(Collected data)
_ _ _
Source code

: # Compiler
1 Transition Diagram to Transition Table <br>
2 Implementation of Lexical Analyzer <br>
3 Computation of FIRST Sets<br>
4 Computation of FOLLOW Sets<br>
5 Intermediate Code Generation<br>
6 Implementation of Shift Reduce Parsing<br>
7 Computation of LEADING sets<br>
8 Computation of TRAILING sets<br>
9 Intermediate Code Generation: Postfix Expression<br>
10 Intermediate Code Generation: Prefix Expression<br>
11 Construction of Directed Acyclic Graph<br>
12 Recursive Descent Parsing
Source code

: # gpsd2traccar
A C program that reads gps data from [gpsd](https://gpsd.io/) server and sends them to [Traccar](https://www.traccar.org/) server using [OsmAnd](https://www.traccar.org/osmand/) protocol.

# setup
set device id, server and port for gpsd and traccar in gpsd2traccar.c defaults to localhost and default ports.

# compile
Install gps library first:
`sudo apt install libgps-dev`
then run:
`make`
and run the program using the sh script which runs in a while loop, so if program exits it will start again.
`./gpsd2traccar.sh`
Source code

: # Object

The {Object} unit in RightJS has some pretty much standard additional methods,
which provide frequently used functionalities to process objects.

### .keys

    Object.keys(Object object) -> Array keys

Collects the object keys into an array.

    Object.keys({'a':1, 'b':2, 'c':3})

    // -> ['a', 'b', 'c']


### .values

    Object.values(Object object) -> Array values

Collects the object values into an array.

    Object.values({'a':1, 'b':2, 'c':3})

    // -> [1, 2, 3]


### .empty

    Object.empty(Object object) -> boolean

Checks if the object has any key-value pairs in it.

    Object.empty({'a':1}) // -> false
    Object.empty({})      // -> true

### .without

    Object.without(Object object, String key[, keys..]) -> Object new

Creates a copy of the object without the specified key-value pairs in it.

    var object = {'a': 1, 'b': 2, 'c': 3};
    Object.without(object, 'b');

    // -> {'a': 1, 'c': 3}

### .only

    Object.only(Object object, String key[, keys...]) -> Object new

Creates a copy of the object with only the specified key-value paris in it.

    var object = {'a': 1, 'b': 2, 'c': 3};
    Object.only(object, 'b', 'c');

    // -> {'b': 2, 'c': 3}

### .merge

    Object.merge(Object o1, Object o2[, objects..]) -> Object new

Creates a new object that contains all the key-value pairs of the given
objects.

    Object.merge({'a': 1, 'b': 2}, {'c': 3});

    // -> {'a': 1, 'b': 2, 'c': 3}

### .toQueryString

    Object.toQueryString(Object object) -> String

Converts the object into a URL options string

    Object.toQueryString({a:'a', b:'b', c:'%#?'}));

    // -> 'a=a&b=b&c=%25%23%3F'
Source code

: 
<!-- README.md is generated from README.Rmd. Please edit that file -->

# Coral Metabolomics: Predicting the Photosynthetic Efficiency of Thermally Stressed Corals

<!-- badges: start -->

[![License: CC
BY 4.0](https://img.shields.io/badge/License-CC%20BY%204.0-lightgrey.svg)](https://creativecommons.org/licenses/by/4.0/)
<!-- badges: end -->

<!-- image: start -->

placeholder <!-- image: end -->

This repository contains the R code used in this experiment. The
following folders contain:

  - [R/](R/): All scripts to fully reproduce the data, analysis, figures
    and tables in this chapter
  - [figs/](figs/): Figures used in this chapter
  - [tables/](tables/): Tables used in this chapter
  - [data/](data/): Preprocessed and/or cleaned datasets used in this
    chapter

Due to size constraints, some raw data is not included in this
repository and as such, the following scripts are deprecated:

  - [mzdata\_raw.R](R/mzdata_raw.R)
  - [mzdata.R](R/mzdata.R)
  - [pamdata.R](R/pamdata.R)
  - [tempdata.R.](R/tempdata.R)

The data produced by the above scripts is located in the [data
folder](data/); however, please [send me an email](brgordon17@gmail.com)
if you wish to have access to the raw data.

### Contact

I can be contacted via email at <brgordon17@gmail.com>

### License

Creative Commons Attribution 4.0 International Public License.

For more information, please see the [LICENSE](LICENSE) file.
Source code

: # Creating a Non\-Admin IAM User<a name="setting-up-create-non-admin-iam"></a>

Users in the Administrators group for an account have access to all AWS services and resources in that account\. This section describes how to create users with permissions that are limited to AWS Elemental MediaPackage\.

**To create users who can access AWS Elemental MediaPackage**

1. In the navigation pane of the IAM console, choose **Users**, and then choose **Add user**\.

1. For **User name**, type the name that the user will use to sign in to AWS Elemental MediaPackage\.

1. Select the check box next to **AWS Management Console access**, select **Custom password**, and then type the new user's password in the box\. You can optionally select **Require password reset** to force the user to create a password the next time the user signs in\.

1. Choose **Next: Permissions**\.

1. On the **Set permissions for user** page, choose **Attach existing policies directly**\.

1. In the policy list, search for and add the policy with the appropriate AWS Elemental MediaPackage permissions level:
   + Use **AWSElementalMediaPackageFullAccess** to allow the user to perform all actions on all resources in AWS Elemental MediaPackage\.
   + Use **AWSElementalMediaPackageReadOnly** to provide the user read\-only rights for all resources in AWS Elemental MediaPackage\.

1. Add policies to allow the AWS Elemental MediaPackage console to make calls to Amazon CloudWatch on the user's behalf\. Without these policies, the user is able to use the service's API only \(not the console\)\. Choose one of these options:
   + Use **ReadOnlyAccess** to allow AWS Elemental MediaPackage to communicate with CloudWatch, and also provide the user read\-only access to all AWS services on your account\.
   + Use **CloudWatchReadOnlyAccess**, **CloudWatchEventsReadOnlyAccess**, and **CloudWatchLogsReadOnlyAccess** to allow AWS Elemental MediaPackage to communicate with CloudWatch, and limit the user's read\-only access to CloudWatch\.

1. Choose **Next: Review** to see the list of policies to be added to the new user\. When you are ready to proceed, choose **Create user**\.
_ _ _
→ **Task details**:
Copy, please, exactly the lines that start at the first line of the data and end at the line containing "Creates a copy of the object with only", both kept and no others.

→ **Task output**:
Source code

: # Compiler
1 Transition Diagram to Transition Table <br>
2 Implementation of Lexical Analyzer <br>
3 Computation of FIRST Sets<br>
4 Computation of FOLLOW Sets<br>
5 Intermediate Code Generation<br>
6 Implementation of Shift Reduce Parsing<br>
7 Computation of LEADING sets<br>
8 Computation of TRAILING sets<br>
9 Intermediate Code Generation: Postfix Expression<br>
10 Intermediate Code Generation: Prefix Expression<br>
11 Construction of Directed Acyclic Graph<br>
12 Recursive Descent Parsing
Source code

: # gpsd2traccar
A C program that reads gps data from [gpsd](https://gpsd.io/) server and sends them to [Traccar](https://www.traccar.org/) server using [OsmAnd](https://www.traccar.org/osmand/) protocol.

# setup
set device id, server and port for gpsd and traccar in gpsd2traccar.c defaults to localhost and default ports.

# compile
Install gps library first:
`sudo apt install libgps-dev`
then run:
`make`
and run the program using the sh script which runs in a while loop, so if program exits it will start again.
`./gpsd2traccar.sh`
Source code

: # Object

The {Object} unit in RightJS has some pretty much standard additional methods,
which provide frequently used functionalities to process objects.

### .keys

    Object.keys(Object object) -> Array keys

Collects the object keys into an array.

    Object.keys({'a':1, 'b':2, 'c':3})

    // -> ['a', 'b', 'c']


### .values

    Object.values(Object object) -> Array values

Collects the object values into an array.

    Object.values({'a':1, 'b':2, 'c':3})

    // -> [1, 2, 3]


### .empty

    Object.empty(Object object) -> boolean

Checks if the object has any key-value pairs in it.

    Object.empty({'a':1}) // -> false
    Object.empty({})      // -> true

### .without

    Object.without(Object object, String key[, keys..]) -> Object new

Creates a copy of the object without the specified key-value pairs in it.

    var object = {'a': 1, 'b': 2, 'c': 3};
    Object.without(object, 'b');

    // -> {'a': 1, 'c': 3}

### .only

    Object.only(Object object, String key[, keys...]) -> Object new

Creates a copy of the object with only the specified key-value paris in it.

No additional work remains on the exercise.